Finally, the assessment of the repeatability needs to be adapted to the study goals. Indeed, the ICC depends on the sample homogeneity. Therefore, if the goal is to differentiate between the microstructure of healthy subjects, including patients in the sample will artificially increase the between-subjects variability and overestimate the ICC. In this study, we can confidently assert that the ICC is lower (and the MDC is higher) than it would have been for a sample that includes patients and controls. Therefore, if the goal is to distinguish between pathological cases, we recommend including the different types of tissue (healthy and pathological tissues, with different stages of the disease) in the cohort. This way, the MDC and ICC would integrate the associated between-subjects variability.
4.5. Data sharing
Due to IRB restrictions, all data used here could not be publicly shared. However, we obtained specific consent for sharing MRI data from four young volunteers. Three of them were part of the tested and retested group. Along with those datasets, we provide the batch scripts used to produce the myelin-sensitive metric maps and to register them to spinal cord template and white matter atlas. Also available is a Microsoft Excel spreadsheet gathering all results of the metric estimations within each region of interest for every scan session and every volunteer of the cohort. The 1st tab of the sheet corresponds to the tested and retested cohort only (n = 16), and the 2nd tab corresponds to the whole cohort (n = 33). Finally, also shared are the scripts to extract these metrics values, to compute the statistical indices for reliability assessment and to produce the figures presented in this work. All these data and code are available at: https://osf.io/ezmrj/.

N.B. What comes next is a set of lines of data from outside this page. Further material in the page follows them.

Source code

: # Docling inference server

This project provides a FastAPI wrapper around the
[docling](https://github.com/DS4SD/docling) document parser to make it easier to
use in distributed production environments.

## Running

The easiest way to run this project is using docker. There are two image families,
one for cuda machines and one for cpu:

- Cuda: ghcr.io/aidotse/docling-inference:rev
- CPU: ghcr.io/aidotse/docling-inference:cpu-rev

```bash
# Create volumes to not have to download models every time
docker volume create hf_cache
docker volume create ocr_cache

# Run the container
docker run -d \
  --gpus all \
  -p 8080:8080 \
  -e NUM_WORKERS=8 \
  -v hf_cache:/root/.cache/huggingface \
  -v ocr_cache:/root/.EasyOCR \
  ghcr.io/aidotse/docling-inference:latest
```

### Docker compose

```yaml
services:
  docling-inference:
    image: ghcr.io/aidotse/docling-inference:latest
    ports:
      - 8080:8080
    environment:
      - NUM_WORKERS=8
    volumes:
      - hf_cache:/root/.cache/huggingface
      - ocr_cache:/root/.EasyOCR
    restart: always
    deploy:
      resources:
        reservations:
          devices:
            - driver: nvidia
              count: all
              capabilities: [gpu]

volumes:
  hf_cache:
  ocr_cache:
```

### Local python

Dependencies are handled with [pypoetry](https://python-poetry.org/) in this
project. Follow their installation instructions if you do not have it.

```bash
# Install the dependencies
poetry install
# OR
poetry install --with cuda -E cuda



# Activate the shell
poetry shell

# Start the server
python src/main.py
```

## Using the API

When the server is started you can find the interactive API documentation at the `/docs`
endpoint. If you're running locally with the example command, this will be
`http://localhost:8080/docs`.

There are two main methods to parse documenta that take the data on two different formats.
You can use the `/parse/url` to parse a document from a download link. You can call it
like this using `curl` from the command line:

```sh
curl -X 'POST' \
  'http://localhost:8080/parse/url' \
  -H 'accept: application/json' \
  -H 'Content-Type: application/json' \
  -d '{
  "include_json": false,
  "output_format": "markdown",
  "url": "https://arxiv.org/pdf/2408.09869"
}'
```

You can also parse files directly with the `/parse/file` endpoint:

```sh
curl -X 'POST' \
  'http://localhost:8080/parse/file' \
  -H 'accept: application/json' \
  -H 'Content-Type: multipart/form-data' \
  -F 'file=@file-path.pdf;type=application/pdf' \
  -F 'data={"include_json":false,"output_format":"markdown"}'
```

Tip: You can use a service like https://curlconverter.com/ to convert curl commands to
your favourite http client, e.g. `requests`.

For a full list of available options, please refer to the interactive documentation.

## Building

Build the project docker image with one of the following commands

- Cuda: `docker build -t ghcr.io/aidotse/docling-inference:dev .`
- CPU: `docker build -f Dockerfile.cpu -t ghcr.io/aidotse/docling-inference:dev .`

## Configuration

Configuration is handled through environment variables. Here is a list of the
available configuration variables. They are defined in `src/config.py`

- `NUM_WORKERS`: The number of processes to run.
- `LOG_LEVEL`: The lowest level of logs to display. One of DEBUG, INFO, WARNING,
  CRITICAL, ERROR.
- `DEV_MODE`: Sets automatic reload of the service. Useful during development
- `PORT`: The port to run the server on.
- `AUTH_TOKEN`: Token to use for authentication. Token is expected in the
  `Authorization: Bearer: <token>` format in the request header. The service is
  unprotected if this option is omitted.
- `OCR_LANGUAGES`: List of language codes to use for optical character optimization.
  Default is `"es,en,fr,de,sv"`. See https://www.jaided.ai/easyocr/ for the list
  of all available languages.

In this study, we assessed the repeatability and distribution of myelin-sensitive metrics (T1, MTR, MTsat and MTV) in the spinal cord. T1 and MTV (1 – proton density) showed the best reliability regarding the inter-subject variations, but the measurement error remains too large to detect differences between healthy individuals. T1, MTR and MTV showed trends consistent with the hypothesis of demyelination with aging, but again the differences were not large enough to be distinguishable from measurement errors, or to be significant.
This study used a range of statistical tools to explore the differences between myelin-sensitive metrics. We show that even though statistically significant differences can be reported using standard statistical tests, an important proportion of these differences can be attributed to measurement error. In particular, the coefficient of variation is a misleading index when comparing metrics with different units, and we recommend using the MDC when comparing individual measurements, and the 95% confidence interval of the test-retest difference when comparing groups. The indexes explored in this study allow for a fair comparison of qMRI metrics across studies, MRI vendors and sites, leading toward standardizing the field of myelin imaging and increasing its clinical relevance.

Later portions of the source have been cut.